- Task to complete -
The expected output is each line in the data below that includes the string "When".

+++++

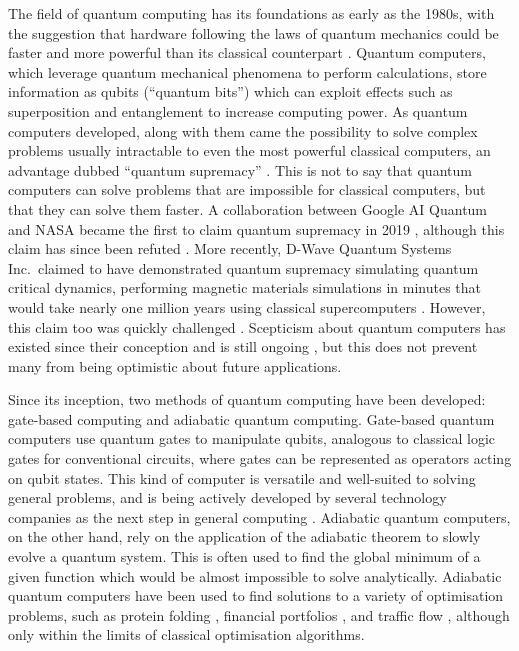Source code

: \documentclass[12pt]{article}
\theoremstyle{definition}
\begin{document}
The field of quantum computing has its foundations as early as the 1980s, with the suggestion that hardware following the laws of quantum mechanics could be faster and more powerful than its classical counterpart \cite{feynman_simulating_1982}.
Quantum computers, which leverage quantum mechanical phenomena to perform calculations, store information as qubits (``quantum bits'') which can exploit effects such as superposition and entanglement to increase computing power.
As quantum computers developed, along with them came the possibility to solve complex problems usually intractable to even the most powerful classical computers, an advantage dubbed ``quantum supremacy'' \cite{preskill_supremacy_2012}. This is not to say that quantum computers can solve problems that are impossible for classical computers, but that they can solve them faster. A collaboration between Google AI Quantum and NASA became the first to claim quantum supremacy in 2019 \cite{arute_quantum_2019}, although this claim has since been refuted \cites{pednault_leveraging_2019}{mccormick_race_2022}. More recently, D-Wave Quantum Systems Inc.\ claimed to have demonstrated quantum supremacy simulating quantum critical dynamics, performing magnetic materials simulations in minutes that would take nearly one million years using classical supercomputers \cite{king_beyond_2025}. However, this claim too was quickly challenged \cites{tindall_dynamics_2025}{mauron_challenging_2025}. Scepticism about quantum computers has existed since their conception \cite{unruh_maintaining_1995} and is still ongoing \cite{brooks_quantum_2023}, but this does not prevent many from being optimistic about future applications.

Since its inception, two methods of quantum computing have been developed: gate-based computing and adiabatic quantum computing.
Gate-based quantum computers use quantum gates to manipulate qubits, analogous to classical logic gates for conventional circuits, where gates can be represented as operators acting on qubit states. This kind of computer is versatile and well-suited to solving general problems, and is being actively developed by several technology companies as the next step in general computing \cites{google}{ibm}.
Adiabatic quantum computers, on the other hand, rely on the application of the adiabatic theorem to slowly evolve a quantum system. This is often used to find the global minimum of a given function which would be almost impossible to solve analytically. Adiabatic quantum computers have been used to find solutions to a variety of optimisation problems, such as protein folding \cite{perdomo-ortiz_protein_2012}, financial portfolios \cite{phillipson_portfolio_2021}, and traffic flow \cite{inoue_traffic_2021}, although only within the limits of classical optimisation algorithms.
\end{document}
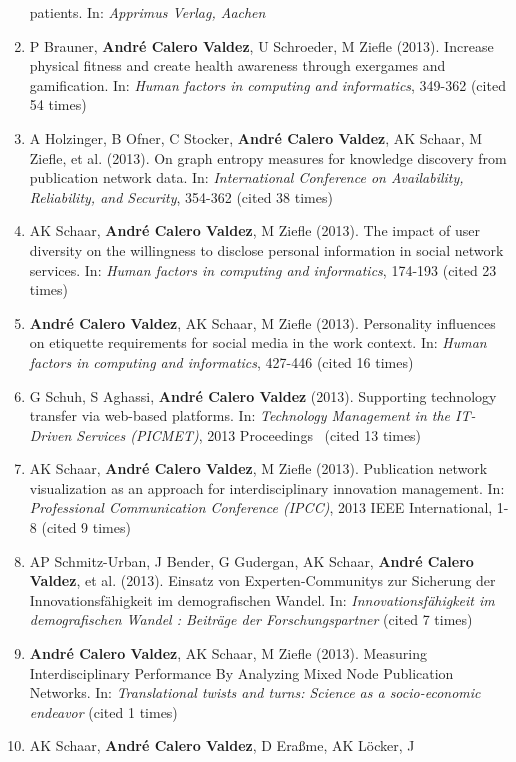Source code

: \documentclass[11pt,a4paper,sans]{moderncv}
\begin{document}
\begin{enumerate}
  patients. In: \emph{Apprimus Verlag, Aachen}
\item
  P Brauner, \textbf{André Calero Valdez}, U Schroeder, M Ziefle (2013).
  Increase physical fitness and create health awareness through
  exergames and gamification. In: \emph{Human factors in computing and
  informatics}, 349-362 (cited 54 times)
\item
  A Holzinger, B Ofner, C Stocker, \textbf{André Calero Valdez}, AK
  Schaar, M Ziefle, et al. (2013). On graph entropy measures for
  knowledge discovery from publication network data. In:
  \emph{International Conference on Availability, Reliability, and
  Security}, 354-362 (cited 38 times)
\item
  AK Schaar, \textbf{André Calero Valdez}, M Ziefle (2013). The impact
  of user diversity on the willingness to disclose personal information
  in social network services. In: \emph{Human factors in computing and
  informatics}, 174-193 (cited 23 times)
\item
  \textbf{André Calero Valdez}, AK Schaar, M Ziefle (2013). Personality
  influences on etiquette requirements for social media in the work
  context. In: \emph{Human factors in computing and informatics},
  427-446 (cited 16 times)
\item
  G Schuh, S Aghassi, \textbf{André Calero Valdez} (2013). Supporting
  technology transfer via web-based platforms. In: \emph{Technology
  Management in the IT-Driven Services (PICMET)}, 2013 Proceedings~
  (cited 13 times)
\item
  AK Schaar, \textbf{André Calero Valdez}, M Ziefle (2013). Publication
  network visualization as an approach for interdisciplinary innovation
  management. In: \emph{Professional Communication Conference (IPCC)},
  2013 IEEE International, 1-8 (cited 9 times)
\item
  AP Schmitz-Urban, J Bender, G Gudergan, AK Schaar, \textbf{André
  Calero Valdez}, et al. (2013). Einsatz von Experten-Communitys zur
  Sicherung der Innovationsfähigkeit im demografischen Wandel. In:
  \emph{Innovationsfähigkeit im demografischen Wandel : Beiträge der
  Forschungspartner} (cited 7 times)
\item
  \textbf{André Calero Valdez}, AK Schaar, M Ziefle (2013). Measuring
  Interdisciplinary Performance By Analyzing Mixed Node Publication
  Networks. In: \emph{Translational twists and turns: Science as a
  socio-economic endeavor} (cited 1 times)
\item
  AK Schaar, \textbf{André Calero Valdez}, D Eraßme, AK Löcker, J

\end{enumerate}
\end{document}
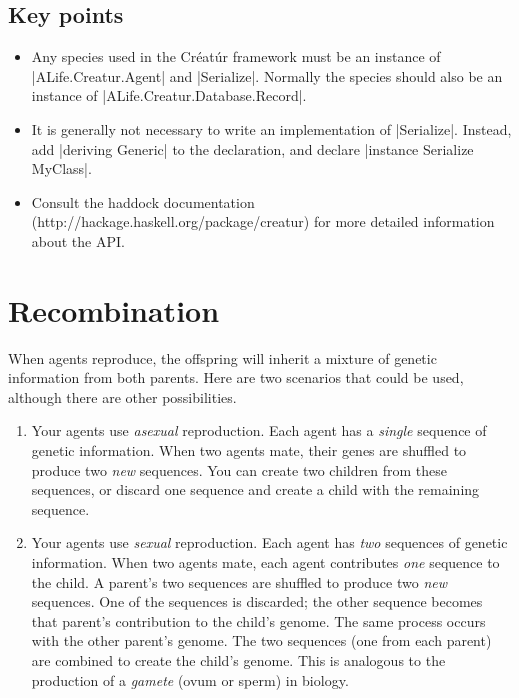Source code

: \documentclass[a4paper,10pt]{report}
\begin{document}
\section{Key points}

\begin{itemize}
\item Any species used in the Créatúr framework must be an instance of |ALife.Creatur.Agent|
and |Serialize|.
Normally the species should also be an instance of |ALife.Creatur.Database.Record|.
\item It is generally not necessary to write an implementation of |Serialize|.
Instead, add |deriving Generic| to the declaration,
and declare |instance Serialize MyClass|.
\item Consult the haddock documentation (http://hackage.haskell.org/package/creatur)
for more detailed information about the API.
\end{itemize}

\chapter{Recombination}
\label{sec:recombination}

When agents reproduce, the offspring will inherit a mixture of
genetic information from both parents.
Here are two scenarios that could be used, although there are other
possibilities.

\begin{enumerate}
\item Your agents use \emph{asexual} reproduction.
Each agent has a \emph{single} sequence of genetic information.
When two agents mate, their genes are shuffled to produce
two \emph{new} sequences.
You can create two children from these sequences,
or discard one sequence and create a child with the remaining sequence.
\item Your agents use \emph{sexual} reproduction.
Each agent has \emph{two} sequences of genetic information.
When two agents mate, each agent contributes \emph{one}
sequence to the child.
A parent's two sequences are shuffled to produce two \emph{new}
sequences.
One of the sequences is discarded; the other sequence becomes
that parent's contribution to the child's genome.
The same process occurs with the other parent's genome.
The two sequences (one from each parent) are combined to create the 
child's genome.
This is analogous to the production of a \emph{gamete} (ovum or sperm) 
in biology.
\end{enumerate}
\end{document}
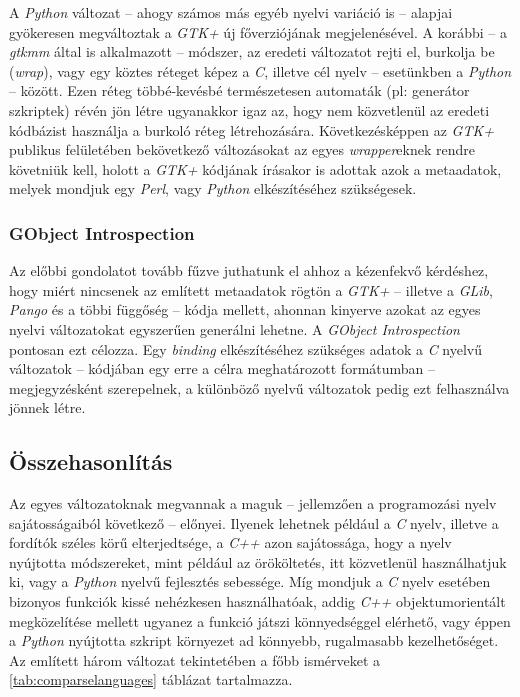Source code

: A \textit{Python} változat -- ahogy számos más egyéb nyelvi variáció is -- alapjai gyökeresen megváltoztak a \textit{GTK+} új főverziójának megjelenésével. A korábbi -- a \textit{gtkmm} által is alkalmazott -- módszer, az eredeti változatot rejti el, burkolja be (\textit{wrap}), vagy egy köztes réteget képez a \textit{C}, illetve cél nyelv -- esetünkben a \textit{Python} -- között. Ezen réteg többé-kevésbé természetesen automaták (pl: generátor szkriptek) révén jön létre ugyanakkor igaz az, hogy nem közvetlenül az eredeti kódbázist használja a burkoló réteg létrehozására. Következésképpen az \textit{GTK+} publikus felületében bekövetkező változásokat az egyes \textit{wrapper}eknek rendre követniük kell, holott a \textit{GTK+} kódjának írásakor is adottak azok a metaadatok, melyek mondjuk egy \textit{Perl}, vagy \textit{Python} elkészítéséhez szükségesek.

\subsubsection{GObject Introspection}

Az előbbi gondolatot tovább fűzve juthatunk el ahhoz a kézenfekvő kérdéshez, hogy miért nincsenek az említett metaadatok rögtön a \textit{GTK+} -- illetve a \textit{GLib}, \textit{Pango} és a többi függőség -- kódja mellett, ahonnan kinyerve azokat az egyes nyelvi változatokat egyszerűen generálni lehetne. A \textit{GObject Introspection} pontosan ezt célozza. Egy \textit{binding} elkészítéséhez szükséges adatok a \textit{C} nyelvű változatok -- kódjában egy erre a célra meghatározott formátumban -- megjegyzésként szerepelnek, a különböző nyelvű változatok pedig ezt felhasználva jönnek létre.

\subsection{Összehasonlítás}

Az egyes változatoknak megvannak a maguk -- jellemzően a programozási nyelv sajátosságaiból következő -- előnyei. Ilyenek lehetnek például a \textit{C} nyelv, illetve a fordítók széles körű elterjedtsége, a \textit{C++} azon sajátossága, hogy a nyelv nyújtotta módszereket, mint például az örököltetés, itt közvetlenül használhatjuk ki, vagy a \textit{Python} nyelvű fejlesztés sebessége. Míg mondjuk a \textit{C} nyelv esetében bizonyos funkciók kissé nehézkesen használhatóak, addig \textit{C++} objektumorientált megközelítése mellett ugyanez a funkció játszi könnyedséggel elérhető, vagy éppen a \textit{Python} nyújtotta szkript környezet ad könnyebb, rugalmasabb kezelhetőséget. Az említett három változat tekintetében a főbb ismérveket a \ref{tab:comparselanguages} táblázat tartalmazza.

+++++

- Response area -
When agents reproduce, the offspring will inherit a mixture of
When two agents mate, their genes are shuffled to produce
When two agents mate, each agent contributes \emph{one}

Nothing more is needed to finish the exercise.